Questo primo approccio serve a stringere col lettore il cosiddetto patto di credulità, come spesso avviene nella tecnica dei romanzi storici o realistici, (per esempio attraverso la finzione del ritrovamento del manoscritto come fa MANZONI nei Promessi sposi). E’ l’io narrante stesso che ha vissuto ciò che racconta, dunque va creduto
La parte centrale del racconto ci propone le circostanze del primo incontro, casuale e fugace (nel “giorno sette febbraio dell’anno ottantaquattro”), dove intravvediamo Ireneo poco più (o poco meno) che bambino che corre e, senza interrompere la sua corsa risponde alla domanda del cugino del narratore che gli chiede che ore sono. La risposta, " Mancano quattro minuti alle otto ", fornita quasi come un riflesso condizionato,  ci fornisce le prime indicazioni di una forma di diversità che in qualche modo affligge il ragazzo, anche se ancora non sappiamo se si tratti di virtù o di patologia. 
La terza parte ci informa dell’incidente occorso al protagonista, della sua infermità e del conseguente dono (o condanna) che l’incidente ha portato come sua conseguenza
Non è importante indagare la causa medica, né se questo potenziamento abnorme della memoria sia verosimile o meno nella realtà , ciò che importa sono le sue conseguenze. Il narratore, e dunque testimone oculare della vicenda, si trova a Fray Bentos, ha con sé una serie di testi in latino, e un dizionario, col quale si aiuta. 
Venutolo a sapere Ireneo chiede di poter fruire per qualche giorno di qualche testo latino e del dizionario. La richiesta è singolare, e così pare al narratore, che gli fa comunque avere il Gradus ad Parnassum di Quicherat e la Naturalis Historia di Plinio. 
Dopo pochi giorni il narratore riceve un telegramma poco rassicurante sulle condizioni di salute del padre e, prima di intraprendere il viaggio di ritorno, si reca alla casa di Ireneo per tornare in possesso dei suoi libri.
Qui ha inizio il motivo centrale e fondamentale del racconto, che contiene il suo messaggio filosofico.

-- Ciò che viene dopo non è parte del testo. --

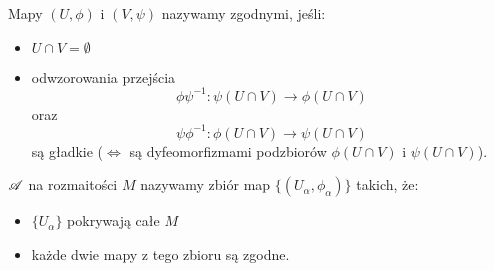   Mapy $(U, \phi)$ i $(V, \psi)$ nazywamy zgodnymi, jeśli:
  \begin{itemize}
    \item $U\cap V=\emptyset$
    \item odwzorowania przejścia 
      $$\phi\psi^{-1}:\psi(U\cap V)\to\phi(U\cap V)$$ 
      oraz 
      $$\psi\phi^{-1}:\phi(U\cap V)\to\psi(U\cap V)$$
      są gładkie ($\iff$ są dyfeomorfizmami podzbiorów $\phi(U\cap V)$ i $\psi(U\cap V)$).
  \end{itemize}

\begin{definition}
   $\mathcal{A}$ na rozmaitości $M$ nazywamy zbiór map $\{(U_\alpha, \phi_\alpha)\}$ takich, że:
  \begin{itemize}
    \item $\{U_\alpha\}$ pokrywają całe $M$
    \item każde dwie mapy z tego zbioru są zgodne.
  \end{itemize}
\end{definition}

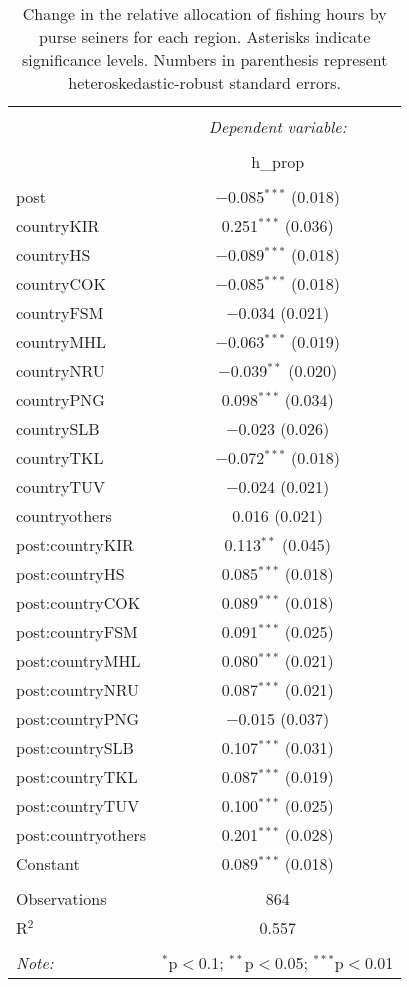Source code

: \documentclass[12pt,]{article}
\begin{document}
\begin{table}[!htbp] \centering 
  \caption{\label{tab:disp_mod}Change in the relative allocation of fishing hours by purse seiners for each region. Asterisks indicate significance levels. Numbers in parenthesis represent heteroskedastic-robust standard errors.} 
  \label{} 
\begin{tabular}{@{\extracolsep{5pt}}lc} 
\\[-1.8ex]\hline 
\hline \\[-1.8ex] 
 & \multicolumn{1}{c}{\textit{Dependent variable:}} \\ 
\cline{2-2} 
\\[-1.8ex] & h\_prop \\ 
\hline \\[-1.8ex] 
 post & $-$0.085$^{***}$ (0.018) \\ 
  countryKIR & 0.251$^{***}$ (0.036) \\ 
  countryHS & $-$0.089$^{***}$ (0.018) \\ 
  countryCOK & $-$0.085$^{***}$ (0.018) \\ 
  countryFSM & $-$0.034 (0.021) \\ 
  countryMHL & $-$0.063$^{***}$ (0.019) \\ 
  countryNRU & $-$0.039$^{**}$ (0.020) \\ 
  countryPNG & 0.098$^{***}$ (0.034) \\ 
  countrySLB & $-$0.023 (0.026) \\ 
  countryTKL & $-$0.072$^{***}$ (0.018) \\ 
  countryTUV & $-$0.024 (0.021) \\ 
  countryothers & 0.016 (0.021) \\ 
  post:countryKIR & 0.113$^{**}$ (0.045) \\ 
  post:countryHS & 0.085$^{***}$ (0.018) \\ 
  post:countryCOK & 0.089$^{***}$ (0.018) \\ 
  post:countryFSM & 0.091$^{***}$ (0.025) \\ 
  post:countryMHL & 0.080$^{***}$ (0.021) \\ 
  post:countryNRU & 0.087$^{***}$ (0.021) \\ 
  post:countryPNG & $-$0.015 (0.037) \\ 
  post:countrySLB & 0.107$^{***}$ (0.031) \\ 
  post:countryTKL & 0.087$^{***}$ (0.019) \\ 
  post:countryTUV & 0.100$^{***}$ (0.025) \\ 
  post:countryothers & 0.201$^{***}$ (0.028) \\ 
  Constant & 0.089$^{***}$ (0.018) \\ 
 \hline \\[-1.8ex] 
Observations & 864 \\ 
R$^{2}$ & 0.557 \\ 
\hline 
\hline \\[-1.8ex] 
\textit{Note:}  & \multicolumn{1}{r}{$^{*}$p$<$0.1; $^{**}$p$<$0.05; $^{***}$p$<$0.01} \\ 
\end{tabular} 
\end{table}
\end{document}
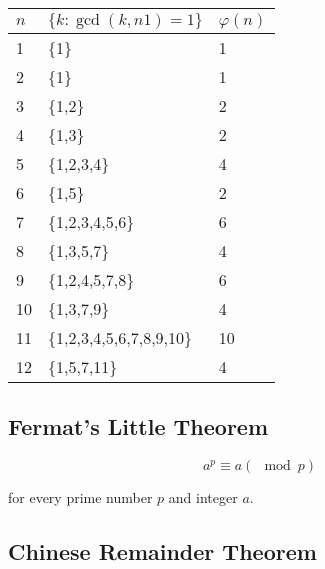 \documentclass[11pt]{article}
\theoremstyle{plain}
\theoremstyle{definition}
\begin{document}
\begin{center}
  \begin{tabular}{l l l}
    $n$ & $\{k : \gcd(k, n1) = 1\}$ & $\varphi(n)$ \\
    \hline
    1  & \{1\}                    & 1 \\
    2  & \{1\}                    & 1 \\
    3  & \{1,2\}                  & 2 \\
    4  & \{1,3\}                  & 2 \\
    5  & \{1,2,3,4\}              & 4 \\
    6  & \{1,5\}                  & 2 \\
    7  & \{1,2,3,4,5,6\}          & 6 \\
    8  & \{1,3,5,7\}              & 4 \\
    9  & \{1,2,4,5,7,8\}          & 6 \\
    10 & \{1,3,7,9\}              & 4 \\
    11 & \{1,2,3,4,5,6,7,8,9,10\} & 10 \\
    12 & \{1,5,7,11\}             & 4 \\
  \end{tabular}
\end{center}

\subsection*{Fermat's Little Theorem}

$$
a^p \equiv a (\mod p)
$$

for every prime number $p$ and integer $a$.

\subsection*{Chinese Remainder Theorem}
\end{document}
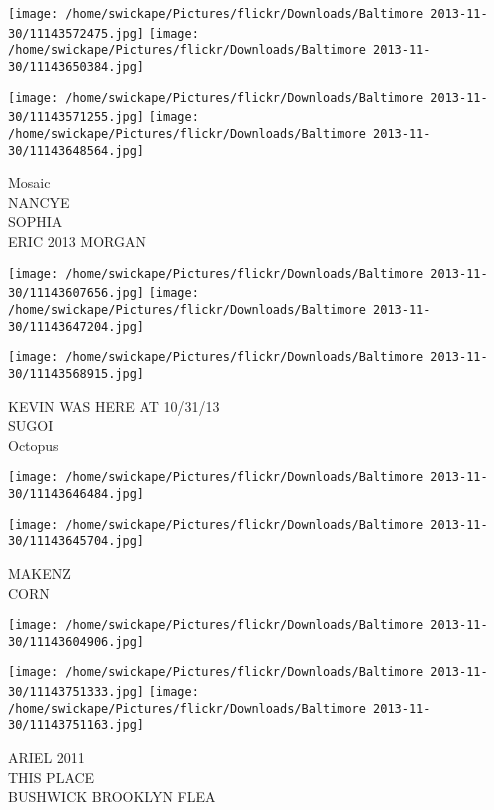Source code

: \documentclass[10pt,letterpaper]{article}
\begin{document}
\texttt{[image: /home/swickape/Pictures/flickr/Downloads/Baltimore 2013-11-30/11143572475.jpg]}
\texttt{[image: /home/swickape/Pictures/flickr/Downloads/Baltimore 2013-11-30/11143650384.jpg]}

\texttt{[image: /home/swickape/Pictures/flickr/Downloads/Baltimore 2013-11-30/11143571255.jpg]}
\texttt{[image: /home/swickape/Pictures/flickr/Downloads/Baltimore 2013-11-30/11143648564.jpg]}

Mosaic\\
NANCYE\\
SOPHIA\\
ERIC 2013 MORGAN\\
\pagebreak

\texttt{[image: /home/swickape/Pictures/flickr/Downloads/Baltimore 2013-11-30/11143607656.jpg]}
\texttt{[image: /home/swickape/Pictures/flickr/Downloads/Baltimore 2013-11-30/11143647204.jpg]}

\texttt{[image: /home/swickape/Pictures/flickr/Downloads/Baltimore 2013-11-30/11143568915.jpg]}

KEVIN WAS HERE AT 10/31/13\\
SUGOI\\
Octopus\\
\pagebreak

\texttt{[image: /home/swickape/Pictures/flickr/Downloads/Baltimore 2013-11-30/11143646484.jpg]}

\vspace{0.25in}
\texttt{[image: /home/swickape/Pictures/flickr/Downloads/Baltimore 2013-11-30/11143645704.jpg]}

MAKENZ\\
CORN\\
\pagebreak

\texttt{[image: /home/swickape/Pictures/flickr/Downloads/Baltimore 2013-11-30/11143604906.jpg]}

\vspace{0.25in}
\texttt{[image: /home/swickape/Pictures/flickr/Downloads/Baltimore 2013-11-30/11143751333.jpg]}
\texttt{[image: /home/swickape/Pictures/flickr/Downloads/Baltimore 2013-11-30/11143751163.jpg]}

ARIEL 2011\\
THIS PLACE\\
BUSHWICK BROOKLYN FLEA\\
\pagebreak
\end{document}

Il narratore entra nella stanza di Ireneo, ma la stanza è buia, e può solo sentire una voce che parla correntemente in latino. Per tutta la durata della sua conversazione col protagonista non avrà modo di distinguerne i lineamenti, solo col sopraggiungere delle prime luci della mattina vedrà il volto del suo interlocutore. 
Il tema della della cecità, seppur temporanea, è importante per Borges (che l’ha vissuta di persona). La cecità rappresenta il modo con cui Borges percepisce il mondo: un mondo chiaroscuro, eternamente circonfuso di ombre. Alla difficoltà del narratore di mettere a fuoco la realtà si contrappone la lucidità folle di Ireneo che è letteralmente condannato a ricordare tutto. Nulla sfugge alla sua capacità mnemonica, neppure il più piccolo particolare, ed egli è sprovvisto di una capacità selettiva che gli permetta di isolare i particolari essenziali da quelli importanti. Ciò che fa del suo potenziale dono una condanna. E infatti Ireneo racconta e spiega i suoi progetti assurdi e dementi di cercare un sistema che gli permetta di ordinare e controllare in un sistema la mole infinita dei suoi ricordi (una ricerca di verità e di conoscenza assoluta della realtà che risulta impossibile e appunto soltanto folle).
La memoria di Ireneo non è altro che una delle incarnazioni possibili dell’infinito e dell’impossibilità dell’uomo non solo di gestirlo, ma addirittura di capirlo.
 Più che di fronte al dramma del non poter non ricordare ci troviamo faccia a faccia col dramma dell’inutilità del ricordo perché esso stesso soverchia il significato e lo annulla nella ripetizione infinita di immagini e sensazioni inutilizzabili. 




 “Pedro Leandro Ipuche ha scritto che Funes fu un precursore dei superuomini, “uno Zarathustra selvatico e vernacolare”; non lo metto in dubbio, ma non si deve dimenticare che fu anche un cittadino di Fray Bentos, con certe incurabili limitazioni.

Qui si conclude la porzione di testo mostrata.